Steel wins battle of Britons
Gemma Steel came out on top in her “cat-and-mouse” game with team-mate Jenny Spink in Saturday’s Bermuda Marathon Weekend elite women’s 10K.
Steel, who has travelled to Bermuda as part of a six-strong England team, finished strongly in a time of 33min 55.64sec, to head a trio of her compatriots across the finish line at the National Stadium.
Jenny Spink came second, closely behind in 34:33.23 while Rebecca Moore was third in 35:41.42.
Steel, the European cross-country champion in 2014, said she aimed to “take the race on” from the start and made her break from Spink at the halfway mark.
“I thought I’d just take the race on and see what I could do, really,” Steel said. “Get the first half in the bank and then just hold on for the win, hopefully.
“I was brave, I probably could have just held on with Jenny and ran with her for a bit longer, but I just took it out on my own. She was chasing me for a while and I was just looking back over my shoulder and thinking, ‘Oh no, I’ve gone a bit too soon and she’ll probably catch me on the hills. It was a bit cat and mouse, really.
“Jenny had me in her sights and I thought she might have reeled me in, but I managed to hold on well.”
Steel, who was first at the British trials for the European Cross Country Championships two months ago, said the second half of the course was tougher than she expected and took her by surprise.
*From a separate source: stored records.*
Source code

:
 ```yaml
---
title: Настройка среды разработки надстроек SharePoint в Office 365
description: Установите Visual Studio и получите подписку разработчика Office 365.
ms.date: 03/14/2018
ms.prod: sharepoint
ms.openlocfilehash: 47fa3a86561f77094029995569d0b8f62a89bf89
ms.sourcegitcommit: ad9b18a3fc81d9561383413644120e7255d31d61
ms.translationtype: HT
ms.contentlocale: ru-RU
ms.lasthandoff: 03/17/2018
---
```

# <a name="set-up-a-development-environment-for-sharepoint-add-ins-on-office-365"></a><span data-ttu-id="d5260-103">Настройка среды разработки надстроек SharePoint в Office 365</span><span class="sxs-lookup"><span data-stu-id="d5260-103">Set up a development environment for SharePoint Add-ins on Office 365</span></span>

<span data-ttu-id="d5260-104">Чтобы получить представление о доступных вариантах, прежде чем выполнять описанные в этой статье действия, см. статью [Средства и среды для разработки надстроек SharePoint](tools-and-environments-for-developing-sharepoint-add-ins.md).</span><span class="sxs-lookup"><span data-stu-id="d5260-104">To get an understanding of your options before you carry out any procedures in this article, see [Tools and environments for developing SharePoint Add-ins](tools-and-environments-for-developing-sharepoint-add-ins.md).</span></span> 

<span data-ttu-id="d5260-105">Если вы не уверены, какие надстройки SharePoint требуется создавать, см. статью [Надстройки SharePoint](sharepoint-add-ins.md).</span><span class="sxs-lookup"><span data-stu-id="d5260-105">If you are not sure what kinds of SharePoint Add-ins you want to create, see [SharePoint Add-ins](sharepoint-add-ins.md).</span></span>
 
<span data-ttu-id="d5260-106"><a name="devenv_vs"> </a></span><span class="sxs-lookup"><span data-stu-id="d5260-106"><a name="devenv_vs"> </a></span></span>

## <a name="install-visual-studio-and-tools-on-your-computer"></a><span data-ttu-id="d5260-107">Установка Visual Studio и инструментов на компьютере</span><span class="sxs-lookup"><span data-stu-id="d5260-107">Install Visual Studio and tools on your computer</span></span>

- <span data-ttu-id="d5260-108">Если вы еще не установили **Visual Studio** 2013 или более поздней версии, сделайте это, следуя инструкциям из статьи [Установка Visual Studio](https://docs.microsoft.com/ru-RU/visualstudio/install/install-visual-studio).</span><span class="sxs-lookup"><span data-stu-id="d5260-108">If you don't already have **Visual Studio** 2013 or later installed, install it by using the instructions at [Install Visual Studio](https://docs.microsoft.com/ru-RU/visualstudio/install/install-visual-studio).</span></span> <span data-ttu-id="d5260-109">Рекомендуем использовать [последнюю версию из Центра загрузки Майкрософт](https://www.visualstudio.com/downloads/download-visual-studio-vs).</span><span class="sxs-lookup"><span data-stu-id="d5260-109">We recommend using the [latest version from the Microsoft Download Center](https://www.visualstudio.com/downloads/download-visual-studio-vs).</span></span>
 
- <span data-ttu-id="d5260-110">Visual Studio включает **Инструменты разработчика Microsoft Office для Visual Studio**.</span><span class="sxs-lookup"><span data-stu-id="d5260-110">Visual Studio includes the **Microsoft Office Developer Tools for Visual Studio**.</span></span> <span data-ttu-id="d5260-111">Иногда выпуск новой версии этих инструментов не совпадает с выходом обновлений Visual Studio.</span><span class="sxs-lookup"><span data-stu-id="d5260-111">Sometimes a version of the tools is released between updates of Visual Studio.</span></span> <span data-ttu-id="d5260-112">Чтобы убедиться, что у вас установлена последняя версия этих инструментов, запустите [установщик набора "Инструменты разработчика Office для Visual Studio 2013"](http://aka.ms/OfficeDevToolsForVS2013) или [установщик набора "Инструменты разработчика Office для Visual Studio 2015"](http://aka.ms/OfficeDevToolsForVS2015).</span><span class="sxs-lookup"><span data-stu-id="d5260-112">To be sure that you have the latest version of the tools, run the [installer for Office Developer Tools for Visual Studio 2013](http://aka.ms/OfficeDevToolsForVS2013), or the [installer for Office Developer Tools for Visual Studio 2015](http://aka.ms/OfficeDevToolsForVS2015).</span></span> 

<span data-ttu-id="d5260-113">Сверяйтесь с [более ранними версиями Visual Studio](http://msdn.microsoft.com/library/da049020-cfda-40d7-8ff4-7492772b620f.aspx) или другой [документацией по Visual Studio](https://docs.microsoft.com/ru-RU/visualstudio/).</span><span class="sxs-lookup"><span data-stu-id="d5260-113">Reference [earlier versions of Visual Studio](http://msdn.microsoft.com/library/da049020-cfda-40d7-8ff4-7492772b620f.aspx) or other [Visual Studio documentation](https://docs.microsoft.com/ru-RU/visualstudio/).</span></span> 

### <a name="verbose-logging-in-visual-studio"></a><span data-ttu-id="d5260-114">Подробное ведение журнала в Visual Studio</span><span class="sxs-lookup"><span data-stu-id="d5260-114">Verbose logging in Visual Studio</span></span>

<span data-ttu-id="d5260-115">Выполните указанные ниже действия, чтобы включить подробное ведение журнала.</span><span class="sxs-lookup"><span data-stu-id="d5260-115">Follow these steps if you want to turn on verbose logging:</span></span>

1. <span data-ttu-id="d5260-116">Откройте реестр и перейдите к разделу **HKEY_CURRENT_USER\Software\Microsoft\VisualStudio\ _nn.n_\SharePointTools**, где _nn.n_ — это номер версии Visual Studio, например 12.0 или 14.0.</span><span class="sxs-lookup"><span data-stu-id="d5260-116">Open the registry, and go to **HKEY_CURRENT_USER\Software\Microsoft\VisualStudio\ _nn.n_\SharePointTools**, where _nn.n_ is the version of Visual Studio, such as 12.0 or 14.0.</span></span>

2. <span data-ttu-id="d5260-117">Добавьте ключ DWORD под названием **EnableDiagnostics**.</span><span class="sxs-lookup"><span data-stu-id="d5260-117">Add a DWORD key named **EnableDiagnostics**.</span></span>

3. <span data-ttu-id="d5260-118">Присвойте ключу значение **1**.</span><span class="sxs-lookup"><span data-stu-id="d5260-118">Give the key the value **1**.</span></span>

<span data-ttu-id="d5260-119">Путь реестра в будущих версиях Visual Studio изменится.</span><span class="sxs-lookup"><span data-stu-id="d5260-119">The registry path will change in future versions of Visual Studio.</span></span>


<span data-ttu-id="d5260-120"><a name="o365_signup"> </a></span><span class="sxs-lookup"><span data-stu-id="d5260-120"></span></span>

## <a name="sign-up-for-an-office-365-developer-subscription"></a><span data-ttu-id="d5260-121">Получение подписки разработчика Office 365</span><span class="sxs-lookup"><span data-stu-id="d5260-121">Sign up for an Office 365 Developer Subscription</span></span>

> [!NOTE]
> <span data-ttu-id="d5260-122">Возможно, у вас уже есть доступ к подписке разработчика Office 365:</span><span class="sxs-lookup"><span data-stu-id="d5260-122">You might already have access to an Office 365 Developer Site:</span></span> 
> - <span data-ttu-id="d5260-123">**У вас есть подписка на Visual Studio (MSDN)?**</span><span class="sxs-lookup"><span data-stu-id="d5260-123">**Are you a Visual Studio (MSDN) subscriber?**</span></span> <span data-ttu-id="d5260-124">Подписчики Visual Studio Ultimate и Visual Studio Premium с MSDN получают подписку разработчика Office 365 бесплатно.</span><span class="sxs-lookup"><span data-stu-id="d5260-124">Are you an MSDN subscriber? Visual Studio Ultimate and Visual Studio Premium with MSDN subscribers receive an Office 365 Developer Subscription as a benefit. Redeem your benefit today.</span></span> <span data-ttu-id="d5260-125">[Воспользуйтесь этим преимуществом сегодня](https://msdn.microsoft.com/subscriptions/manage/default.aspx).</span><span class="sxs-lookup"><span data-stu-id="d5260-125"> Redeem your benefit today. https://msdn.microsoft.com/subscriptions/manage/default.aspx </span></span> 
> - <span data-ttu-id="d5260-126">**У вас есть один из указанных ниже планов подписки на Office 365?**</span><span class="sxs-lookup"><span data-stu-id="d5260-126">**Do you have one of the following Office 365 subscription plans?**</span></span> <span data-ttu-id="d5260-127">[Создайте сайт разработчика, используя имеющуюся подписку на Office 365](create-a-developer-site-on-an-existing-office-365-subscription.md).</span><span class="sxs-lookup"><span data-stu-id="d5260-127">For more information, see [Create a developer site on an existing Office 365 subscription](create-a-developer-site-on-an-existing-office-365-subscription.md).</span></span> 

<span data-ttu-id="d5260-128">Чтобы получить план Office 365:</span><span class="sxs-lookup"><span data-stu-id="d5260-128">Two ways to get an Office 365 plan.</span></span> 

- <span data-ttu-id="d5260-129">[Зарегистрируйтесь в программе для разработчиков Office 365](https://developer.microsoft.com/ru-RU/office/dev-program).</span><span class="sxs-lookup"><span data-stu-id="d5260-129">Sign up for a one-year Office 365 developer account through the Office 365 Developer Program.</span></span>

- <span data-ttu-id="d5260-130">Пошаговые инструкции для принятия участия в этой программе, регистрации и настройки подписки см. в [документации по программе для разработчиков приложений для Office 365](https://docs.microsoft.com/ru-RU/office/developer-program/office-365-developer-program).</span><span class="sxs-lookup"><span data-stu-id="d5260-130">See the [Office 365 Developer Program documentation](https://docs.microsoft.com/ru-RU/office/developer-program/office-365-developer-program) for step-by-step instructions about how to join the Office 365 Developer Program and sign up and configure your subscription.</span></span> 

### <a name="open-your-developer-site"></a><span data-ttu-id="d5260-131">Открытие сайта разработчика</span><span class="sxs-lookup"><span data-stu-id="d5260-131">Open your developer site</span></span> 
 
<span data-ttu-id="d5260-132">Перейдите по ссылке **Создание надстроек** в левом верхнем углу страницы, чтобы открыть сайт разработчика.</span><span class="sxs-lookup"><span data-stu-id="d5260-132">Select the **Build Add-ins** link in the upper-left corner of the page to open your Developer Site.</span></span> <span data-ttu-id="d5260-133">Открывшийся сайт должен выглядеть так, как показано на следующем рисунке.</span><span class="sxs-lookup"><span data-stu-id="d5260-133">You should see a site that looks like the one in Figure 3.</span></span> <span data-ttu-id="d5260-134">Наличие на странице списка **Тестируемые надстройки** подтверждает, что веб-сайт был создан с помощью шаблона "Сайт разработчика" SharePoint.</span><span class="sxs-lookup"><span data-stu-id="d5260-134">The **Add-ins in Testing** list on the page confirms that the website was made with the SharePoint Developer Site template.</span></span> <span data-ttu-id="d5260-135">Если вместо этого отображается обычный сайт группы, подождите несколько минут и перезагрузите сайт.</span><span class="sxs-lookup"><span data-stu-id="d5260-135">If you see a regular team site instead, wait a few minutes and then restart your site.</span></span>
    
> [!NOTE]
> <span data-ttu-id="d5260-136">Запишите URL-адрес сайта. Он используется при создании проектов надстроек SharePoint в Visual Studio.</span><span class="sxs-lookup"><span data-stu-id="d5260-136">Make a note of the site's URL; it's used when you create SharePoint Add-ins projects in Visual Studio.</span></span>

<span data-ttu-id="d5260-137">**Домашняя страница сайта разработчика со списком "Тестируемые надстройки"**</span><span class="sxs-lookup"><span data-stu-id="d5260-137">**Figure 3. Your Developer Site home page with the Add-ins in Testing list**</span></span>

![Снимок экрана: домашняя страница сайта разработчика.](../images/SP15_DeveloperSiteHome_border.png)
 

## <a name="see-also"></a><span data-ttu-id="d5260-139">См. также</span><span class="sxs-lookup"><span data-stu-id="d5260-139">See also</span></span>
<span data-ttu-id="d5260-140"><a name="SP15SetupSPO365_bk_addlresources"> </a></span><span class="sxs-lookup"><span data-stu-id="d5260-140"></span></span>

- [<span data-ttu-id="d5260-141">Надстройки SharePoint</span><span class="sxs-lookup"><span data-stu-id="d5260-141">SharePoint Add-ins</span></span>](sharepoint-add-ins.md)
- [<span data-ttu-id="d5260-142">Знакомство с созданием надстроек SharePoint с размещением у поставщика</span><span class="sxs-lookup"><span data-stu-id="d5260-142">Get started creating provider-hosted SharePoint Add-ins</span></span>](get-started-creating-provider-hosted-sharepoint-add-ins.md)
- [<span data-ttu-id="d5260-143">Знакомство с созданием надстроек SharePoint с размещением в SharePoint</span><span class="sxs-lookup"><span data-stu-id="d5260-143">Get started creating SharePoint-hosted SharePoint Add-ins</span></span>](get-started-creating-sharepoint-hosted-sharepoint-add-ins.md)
“I wasn’t expecting it to be as tough up the hills,” said Steel, whose 10K best is 31:26.
“I underestimated it a little bit because of the fast downhills at the start of the race.
“The first half is easy, going down the hills. But when you get to mile five it can take its toll on your legs if you’ve gone quite quick down the hills.”
Spink, who hopes to represent Great Britain at next year’s Commonwealth Games on the Gold Coast, Australia, praised Steel for opening up a gap after the midway point.
“You always try to win but Gemma is so strong and I have to be pleased with second,” Spink said. “For the first 5K we were close and then she pulled away as the course got tougher.”
Emile Fournel, a Bermudian resident, was the first local woman across the line, finishing 47th in 42:58.3. The 30-year-old is a three-times Olympian, competing for Canada as a sprint kayaker. She moved to the island two years ago as her fiancé, Anders Gustafsson, is a grinder for America’s Cup team, Artemis.
“It’s a beautiful course, a lot of hills and I just moved to Bermuda two years now and I’ve been getting used to the hills,” she said. “I did it last year as it was a good way to get to know everyone.
“I think I beat my time by about ten minutes so I guess knowing the course helped a little bit.”